▶ _THE PROBLEM_: From the entries below, transcribe exactly the lines between the line holding "These points are" and the line holding "dequeueing elements, queue", inclusive; skip all other lines.

▶ _SUPPLIED RECORDS_:
○ ○ ○ ○ ○ ○ ○

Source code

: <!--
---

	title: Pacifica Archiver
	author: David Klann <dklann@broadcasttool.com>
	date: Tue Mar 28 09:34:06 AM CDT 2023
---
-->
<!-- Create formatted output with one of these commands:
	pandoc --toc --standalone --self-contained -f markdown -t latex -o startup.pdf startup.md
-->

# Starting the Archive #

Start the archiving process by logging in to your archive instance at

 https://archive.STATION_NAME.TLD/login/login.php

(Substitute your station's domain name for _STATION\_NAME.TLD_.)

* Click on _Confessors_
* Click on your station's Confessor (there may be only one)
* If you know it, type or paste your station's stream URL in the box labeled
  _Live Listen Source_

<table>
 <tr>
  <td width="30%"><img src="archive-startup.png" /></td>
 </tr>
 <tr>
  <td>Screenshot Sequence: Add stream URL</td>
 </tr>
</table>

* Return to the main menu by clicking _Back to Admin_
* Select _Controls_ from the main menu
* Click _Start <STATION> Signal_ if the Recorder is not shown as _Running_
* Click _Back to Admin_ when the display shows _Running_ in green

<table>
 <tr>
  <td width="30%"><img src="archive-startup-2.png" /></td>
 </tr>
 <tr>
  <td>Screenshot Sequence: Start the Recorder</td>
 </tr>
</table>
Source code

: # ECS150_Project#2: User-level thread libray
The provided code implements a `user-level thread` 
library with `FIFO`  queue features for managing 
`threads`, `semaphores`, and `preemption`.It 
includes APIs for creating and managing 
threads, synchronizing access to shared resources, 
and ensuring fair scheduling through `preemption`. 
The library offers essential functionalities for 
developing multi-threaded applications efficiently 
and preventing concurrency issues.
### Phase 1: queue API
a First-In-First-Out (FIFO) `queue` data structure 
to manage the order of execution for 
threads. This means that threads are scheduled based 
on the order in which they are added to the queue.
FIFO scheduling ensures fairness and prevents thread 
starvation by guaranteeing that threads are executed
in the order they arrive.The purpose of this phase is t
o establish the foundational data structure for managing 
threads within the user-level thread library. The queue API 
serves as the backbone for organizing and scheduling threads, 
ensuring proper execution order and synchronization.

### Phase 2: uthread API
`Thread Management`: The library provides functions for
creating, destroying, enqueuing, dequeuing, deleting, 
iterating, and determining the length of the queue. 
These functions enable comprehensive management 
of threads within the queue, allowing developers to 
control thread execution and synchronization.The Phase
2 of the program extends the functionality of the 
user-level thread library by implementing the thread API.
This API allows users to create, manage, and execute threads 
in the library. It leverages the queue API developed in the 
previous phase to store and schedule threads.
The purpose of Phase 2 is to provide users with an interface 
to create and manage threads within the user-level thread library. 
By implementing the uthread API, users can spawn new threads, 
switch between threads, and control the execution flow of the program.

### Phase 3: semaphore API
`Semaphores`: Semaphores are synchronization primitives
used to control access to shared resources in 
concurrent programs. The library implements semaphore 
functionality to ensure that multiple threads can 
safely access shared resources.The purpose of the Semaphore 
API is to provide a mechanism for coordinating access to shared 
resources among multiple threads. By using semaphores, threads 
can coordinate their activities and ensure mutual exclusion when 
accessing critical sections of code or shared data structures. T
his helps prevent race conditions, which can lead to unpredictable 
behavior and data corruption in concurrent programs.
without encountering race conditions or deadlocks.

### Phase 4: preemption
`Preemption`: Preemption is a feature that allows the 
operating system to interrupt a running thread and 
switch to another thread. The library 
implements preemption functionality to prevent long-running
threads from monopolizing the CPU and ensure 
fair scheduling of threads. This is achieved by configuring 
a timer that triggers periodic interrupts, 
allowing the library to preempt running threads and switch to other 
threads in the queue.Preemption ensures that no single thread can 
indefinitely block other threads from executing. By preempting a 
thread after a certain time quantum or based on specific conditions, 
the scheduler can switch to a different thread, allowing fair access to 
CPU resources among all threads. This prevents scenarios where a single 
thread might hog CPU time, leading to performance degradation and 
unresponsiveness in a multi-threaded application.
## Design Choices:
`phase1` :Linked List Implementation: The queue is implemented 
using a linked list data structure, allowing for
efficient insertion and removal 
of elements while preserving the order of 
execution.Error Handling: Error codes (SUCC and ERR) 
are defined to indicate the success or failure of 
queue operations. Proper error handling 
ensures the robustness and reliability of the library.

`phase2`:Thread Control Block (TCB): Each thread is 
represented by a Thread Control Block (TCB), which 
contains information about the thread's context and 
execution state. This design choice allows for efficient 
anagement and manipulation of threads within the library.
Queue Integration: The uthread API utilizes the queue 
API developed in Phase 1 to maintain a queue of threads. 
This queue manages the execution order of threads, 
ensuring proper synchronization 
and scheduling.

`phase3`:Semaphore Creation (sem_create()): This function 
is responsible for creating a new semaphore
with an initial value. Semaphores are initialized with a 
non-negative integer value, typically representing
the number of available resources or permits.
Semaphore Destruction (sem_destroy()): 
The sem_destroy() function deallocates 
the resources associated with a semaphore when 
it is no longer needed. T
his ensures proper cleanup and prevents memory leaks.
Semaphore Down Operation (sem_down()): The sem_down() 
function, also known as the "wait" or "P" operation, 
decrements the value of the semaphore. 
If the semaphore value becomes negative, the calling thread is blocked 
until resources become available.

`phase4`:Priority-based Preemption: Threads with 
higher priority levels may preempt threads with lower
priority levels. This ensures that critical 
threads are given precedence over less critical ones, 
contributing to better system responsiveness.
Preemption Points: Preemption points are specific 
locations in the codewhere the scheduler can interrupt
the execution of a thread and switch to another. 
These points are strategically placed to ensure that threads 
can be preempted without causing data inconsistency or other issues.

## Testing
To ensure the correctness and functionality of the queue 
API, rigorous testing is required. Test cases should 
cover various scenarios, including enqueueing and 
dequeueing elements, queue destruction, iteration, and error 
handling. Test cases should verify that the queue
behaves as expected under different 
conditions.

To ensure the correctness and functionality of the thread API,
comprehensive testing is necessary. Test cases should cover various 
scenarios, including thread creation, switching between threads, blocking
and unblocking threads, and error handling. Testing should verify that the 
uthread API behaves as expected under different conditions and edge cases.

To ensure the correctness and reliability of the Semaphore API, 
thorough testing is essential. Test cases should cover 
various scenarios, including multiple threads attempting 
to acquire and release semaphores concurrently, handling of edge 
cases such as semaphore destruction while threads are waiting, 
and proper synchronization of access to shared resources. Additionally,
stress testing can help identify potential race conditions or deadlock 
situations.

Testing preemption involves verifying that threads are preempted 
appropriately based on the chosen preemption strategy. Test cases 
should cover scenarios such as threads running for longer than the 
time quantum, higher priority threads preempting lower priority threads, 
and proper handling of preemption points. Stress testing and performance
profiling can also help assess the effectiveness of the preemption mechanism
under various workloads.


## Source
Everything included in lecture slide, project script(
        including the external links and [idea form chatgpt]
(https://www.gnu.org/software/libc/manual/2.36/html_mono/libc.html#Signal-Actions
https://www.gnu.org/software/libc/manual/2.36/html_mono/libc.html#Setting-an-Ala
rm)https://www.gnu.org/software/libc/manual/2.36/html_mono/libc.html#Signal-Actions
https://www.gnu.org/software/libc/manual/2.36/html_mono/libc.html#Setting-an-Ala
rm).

○ ○ ○ ○ ○ ○ ○

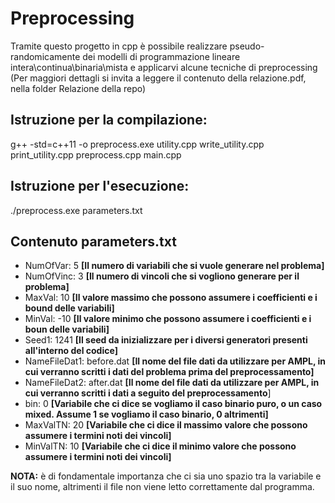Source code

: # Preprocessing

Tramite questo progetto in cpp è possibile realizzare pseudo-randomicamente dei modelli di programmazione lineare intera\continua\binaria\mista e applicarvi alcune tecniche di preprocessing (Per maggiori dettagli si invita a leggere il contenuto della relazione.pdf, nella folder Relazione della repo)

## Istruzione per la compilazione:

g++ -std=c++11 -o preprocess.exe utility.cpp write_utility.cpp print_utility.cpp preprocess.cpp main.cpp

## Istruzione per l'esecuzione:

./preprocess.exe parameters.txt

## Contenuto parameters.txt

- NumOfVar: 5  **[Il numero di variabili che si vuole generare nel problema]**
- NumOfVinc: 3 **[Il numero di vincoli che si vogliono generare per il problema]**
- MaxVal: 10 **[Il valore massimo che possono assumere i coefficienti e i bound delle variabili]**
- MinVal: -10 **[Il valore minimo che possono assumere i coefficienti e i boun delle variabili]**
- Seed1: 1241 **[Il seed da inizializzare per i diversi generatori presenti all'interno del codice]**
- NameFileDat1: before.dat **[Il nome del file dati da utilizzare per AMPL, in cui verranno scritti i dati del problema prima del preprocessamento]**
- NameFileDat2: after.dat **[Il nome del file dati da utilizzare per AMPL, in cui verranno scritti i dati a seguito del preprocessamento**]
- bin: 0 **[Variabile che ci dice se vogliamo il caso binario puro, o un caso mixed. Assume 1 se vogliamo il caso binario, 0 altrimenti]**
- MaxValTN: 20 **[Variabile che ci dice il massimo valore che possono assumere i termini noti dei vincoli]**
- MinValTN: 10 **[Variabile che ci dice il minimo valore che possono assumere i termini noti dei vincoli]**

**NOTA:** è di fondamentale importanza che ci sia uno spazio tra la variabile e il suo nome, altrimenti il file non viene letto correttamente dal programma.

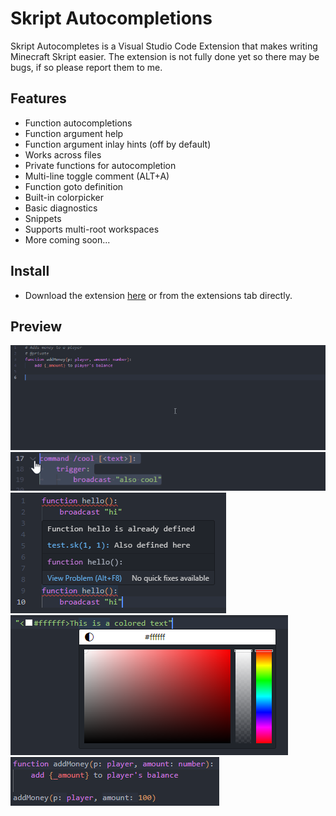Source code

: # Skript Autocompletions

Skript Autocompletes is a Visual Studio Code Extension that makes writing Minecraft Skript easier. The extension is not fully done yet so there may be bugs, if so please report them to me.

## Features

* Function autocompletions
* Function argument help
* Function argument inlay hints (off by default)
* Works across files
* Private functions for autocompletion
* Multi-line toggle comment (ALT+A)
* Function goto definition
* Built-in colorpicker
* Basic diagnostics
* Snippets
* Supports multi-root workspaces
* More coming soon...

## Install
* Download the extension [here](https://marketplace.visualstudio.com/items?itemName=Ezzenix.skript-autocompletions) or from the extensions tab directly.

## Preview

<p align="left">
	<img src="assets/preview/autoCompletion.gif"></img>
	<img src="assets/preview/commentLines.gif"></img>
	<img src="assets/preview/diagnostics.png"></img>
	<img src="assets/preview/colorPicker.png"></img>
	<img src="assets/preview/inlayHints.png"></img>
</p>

○ ○ ○ ○ ○ ○ ○

▶ _EXERCISE RESULT_:
These points are strategically placed to ensure that threads 
can be preempted without causing data inconsistency or other issues.

## Testing
To ensure the correctness and functionality of the queue 
API, rigorous testing is required. Test cases should 
cover various scenarios, including enqueueing and 
dequeueing elements, queue destruction, iteration, and error 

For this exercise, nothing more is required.